### EXERCISE GOAL
Please restate, exactly, only the lines from the beginning of the listing below through the line containing "some basic reduction", with the pictures left out.

........

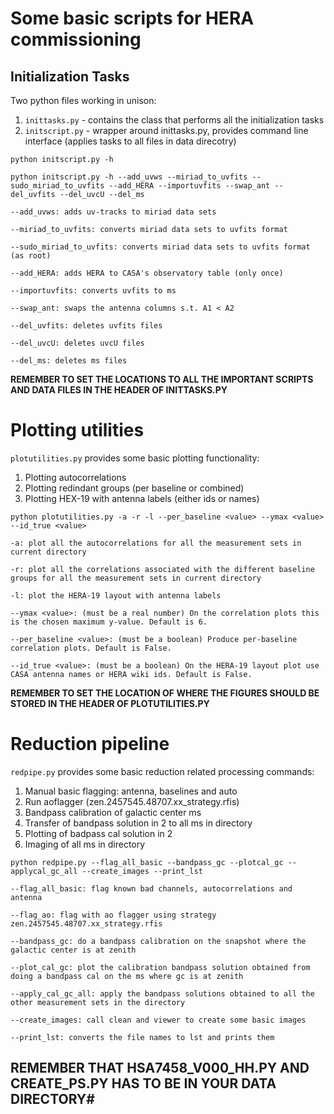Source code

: # Some basic scripts for HERA commissioning

## Initialization Tasks

Two python files working in unison:

1. `inittasks.py` - contains the class that performs all the initialization tasks
2. `initscript.py` - wrapper around inittasks.py, provides command line interface (applies tasks to all files in data direcotry)

`python initscript.py -h`

`python initscript.py -h --add_uvws --miriad_to_uvfits --sudo_miriad_to_uvfits --add_HERA --importuvfits --swap_ant --del_uvfits --del_uvcU --del_ms`

`--add_uvws: adds uv-tracks to miriad data sets`

`--miriad_to_uvfits: converts miriad data sets to uvfits format`

`--sudo_miriad_to_uvfits: converts miriad data sets to uvfits format (as root)`

`--add_HERA: adds HERA to CASA's observatory table (only once)`

`--importuvfits: converts uvfits to ms`

`--swap_ant: swaps the antenna columns s.t. A1 < A2`

`--del_uvfits: deletes uvfits files`

`--del_uvcU: deletes uvcU files`

`--del_ms: deletes ms files`

**REMEMBER TO SET THE LOCATIONS TO ALL THE IMPORTANT SCRIPTS AND DATA FILES IN THE HEADER OF INITTASKS.PY**

# Plotting utilities

`plotutilities.py` provides some basic plotting functionality:

1. Plotting autocorrelations
2. Plotting redindant groups (per baseline or combined)
3. Plotting HEX-19 with antenna labels (either ids or names)

`python plotutilities.py -a -r -l --per_baseline <value> --ymax <value> --id_true <value>`

`-a: plot all the autocorrelations for all the measurement sets in current directory`

`-r: plot all the correlations associated with the different baseline groups for all the measurement sets in current directory`

`-l: plot the HERA-19 layout with antenna labels`

`--ymax <value>: (must be a real number) On the correlation plots this is the chosen maximum y-value. Default is 6.`

`--per_baseline <value>: (must be a boolean) Produce per-baseline correlation plots. Default is False.`

`--id_true <value>: (must be a boolean) On the HERA-19 layout plot use CASA antenna names or HERA wiki ids. Default is False.`

**REMEMBER TO SET THE LOCATION OF WHERE THE FIGURES SHOULD BE STORED IN THE HEADER OF PLOTUTILITIES.PY**

# Reduction pipeline

`redpipe.py` provides some basic reduction related processing commands:

1. Manual basic flagging: antenna, baselines and auto
2. Run aoflagger (zen.2457545.48707.xx_strategy.rfis)
3. Bandpass calibration of galactic center ms
4. Transfer of bandpass solution in 2 to all ms in directory
5. Plotting of badpass cal solution in 2
6. Imaging of all ms in directory

`python redpipe.py --flag_all_basic --bandpass_gc --plotcal_gc --applycal_gc_all --create_images --print_lst`

`--flag_all_basic: flag known bad channels, autocorrelations and antenna`

`--flag_ao: flag with ao flagger using strategy zen.2457545.48707.xx_strategy.rfis`

`--bandpass_gc: do a bandpass calibration on the snapshot where the galactic center is at zenith`

`--plot_cal_gc: plot the calibration bandpass solution obtained from doing a bandpass cal on the ms where gc is at zenith`

`--apply_cal_gc_all: apply the bandpass solutions obtained to all the other measurement sets in the directory`

`--create_images: call clean and viewer to create some basic images`

`--print_lst: converts the file names to lst and prints them`

## REMEMBER THAT HSA7458_V000_HH.PY AND CREATE_PS.PY HAS TO BE IN YOUR DATA DIRECTORY#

........

### ANSWER TO THE PROBLEM
Source code

: # Some basic scripts for HERA commissioning

## Initialization Tasks

Two python files working in unison:

1. `inittasks.py` - contains the class that performs all the initialization tasks
2. `initscript.py` - wrapper around inittasks.py, provides command line interface (applies tasks to all files in data direcotry)

`python initscript.py -h`

`python initscript.py -h --add_uvws --miriad_to_uvfits --sudo_miriad_to_uvfits --add_HERA --importuvfits --swap_ant --del_uvfits --del_uvcU --del_ms`

`--add_uvws: adds uv-tracks to miriad data sets`

`--miriad_to_uvfits: converts miriad data sets to uvfits format`

`--sudo_miriad_to_uvfits: converts miriad data sets to uvfits format (as root)`

`--add_HERA: adds HERA to CASA's observatory table (only once)`

`--importuvfits: converts uvfits to ms`

`--swap_ant: swaps the antenna columns s.t. A1 < A2`

`--del_uvfits: deletes uvfits files`

`--del_uvcU: deletes uvcU files`

`--del_ms: deletes ms files`

**REMEMBER TO SET THE LOCATIONS TO ALL THE IMPORTANT SCRIPTS AND DATA FILES IN THE HEADER OF INITTASKS.PY**

# Plotting utilities

`plotutilities.py` provides some basic plotting functionality:

1. Plotting autocorrelations
2. Plotting redindant groups (per baseline or combined)
3. Plotting HEX-19 with antenna labels (either ids or names)

`python plotutilities.py -a -r -l --per_baseline <value> --ymax <value> --id_true <value>`

`-a: plot all the autocorrelations for all the measurement sets in current directory`

`-r: plot all the correlations associated with the different baseline groups for all the measurement sets in current directory`

`-l: plot the HERA-19 layout with antenna labels`

`--ymax <value>: (must be a real number) On the correlation plots this is the chosen maximum y-value. Default is 6.`

`--per_baseline <value>: (must be a boolean) Produce per-baseline correlation plots. Default is False.`

`--id_true <value>: (must be a boolean) On the HERA-19 layout plot use CASA antenna names or HERA wiki ids. Default is False.`

**REMEMBER TO SET THE LOCATION OF WHERE THE FIGURES SHOULD BE STORED IN THE HEADER OF PLOTUTILITIES.PY**

# Reduction pipeline

`redpipe.py` provides some basic reduction related processing commands:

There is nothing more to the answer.